Он никогда не признавался в этом вслух даже самому себе и никогда не заглядывал по утрам в зеркало, чтобы увидеть в нем что-то такое, что заслуживало бы порицания. Однако эта одинокая неуверенность в себе беспокоила его настолько, что он неким образом старался быть выше этих мерзких неприятностей и находил способы справляться с ней. При этом он не забывал о том, что законы необходимо соблюдать, и продолжал отдавать приказы по расстрелу нарушителей.
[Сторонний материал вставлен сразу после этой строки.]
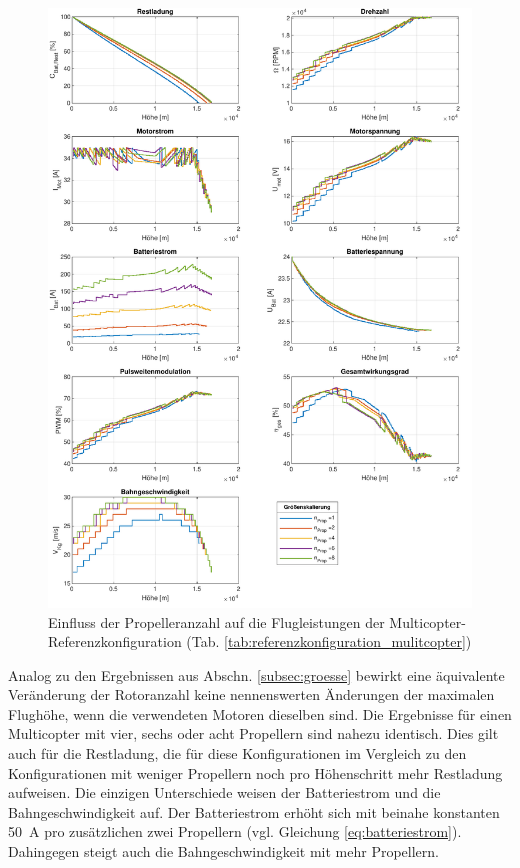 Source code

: \begin{figure}[H]
	\includegraphics[scale=0.7]{Diagramme/Anz_Prop.pdf}
	\caption{Einfluss der Propelleranzahl auf die Flugleistungen der Multicopter-Referenzkonfiguration (Tab. \ref{tab:referenzkonfiguration_mulitcopter})}
	\label{abb:groessenskalierung}
\end{figure}
Analog zu den Ergebnissen aus Abschn. \ref{subsec:groesse} bewirkt eine äquivalente Veränderung der Rotoranzahl keine nennenswerten Änderungen der maximalen Flughöhe, wenn die verwendeten Motoren dieselben sind. Die Ergebnisse für einen Multicopter mit vier, sechs oder acht Propellern sind nahezu identisch. Dies gilt auch für die Restladung, die für diese Konfigurationen im Vergleich zu den Konfigurationen mit weniger Propellern noch pro Höhenschritt mehr Restladung aufweisen. Die einzigen Unterschiede weisen der Batteriestrom und die Bahngeschwindigkeit auf. Der Batteriestrom erhöht sich mit beinahe konstanten \SI{50}{A} pro zusätzlichen zwei Propellern (vgl. Gleichung \eqref{eq:batteriestrom}). Dahingegen steigt auch die Bahngeschwindigkeit mit mehr Propellern. \\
Он мог думать — и, конечно, так думал, — что лишь немногие где-нибудь или, возможно, вообще никто лучше его не знает, как справляться с этой проблемой. Многие немцы, оказавшиеся в таком же положении, как и он, были намного безжалостнее его и намного самодовольнее. Он мог думать и, разумеется, думал об изуродованных телах своих солдат, которых находили повешенными на деревьях или засунутыми головой в глубокий сугроб.

И все же он не мог скрыть от себя, как то удавалось многим другим, что от этого нет никакого толка. Но он пытался. Пытался не слишком часто думать об этом.

Профессиональный военный и даже великий лидер всегда должен обладать определенной долей воображения, с которой следует или родиться, или приобрести ее за долгие годы руководящей деятельности.

Почти что по определению командир любой такой тыловой охранной дивизии никогда ранее не выказывал великих командных качеств или других выдающихся черт характера. Однако в этом отношении Шерер, пожалуй, был редким исключением. Было трудно понять, кем он был по натуре и кем стал волею судьбы. Задолго до того, как закончилась осада Холма, он начал ходить среди своих страдавших от холода и отчаявшихся подчиненных. Он напоминал капитана пиратского корабля или, возможно, капитана обычного торгового судна, попавшего вместе с экипажем в жестокий шторм. За дни осады он отрастил бороду, что было не так уж важно в обстановке суровых ожесточенных боев, но при этом, насколько известно, являлся единственным немецким генералом, отпустившим на лице столь буйную растительность. Многие генералы забывали о бритье в не менее драматических ситуациях. Фон Паулюс в дни Сталинградского сражения бороду не отпускал. У него была лишь обычная небритость, когда он в развалинах знаменитого волжского города капитулировал перед русскими войсками. Горделивый Модель, командовавший под Ржевом 9-й армией вермахта, также ходил со щетиной на лице, когда его мысли были заняты исключительно боевой обстановкой. Однако не происходило и нескольких дней, как он снова появлялся перед своими офицерами чисто выбритым. То же самое можно сказать и о Зейдлице и Эйке под Демянском или Гудериане во время боев под Тулой до того, как он был смещен со своего поста за неповиновение. Манштейн, воевавший в Крыму, ни разу не подумал о том, чтобы отрастить усы или бороду. Находившийся от него на огромном расстоянии, в далеком Заполярье, Дитль, убежденный национал-социалист, неизменно следил за собой и никогда не запускал бритье.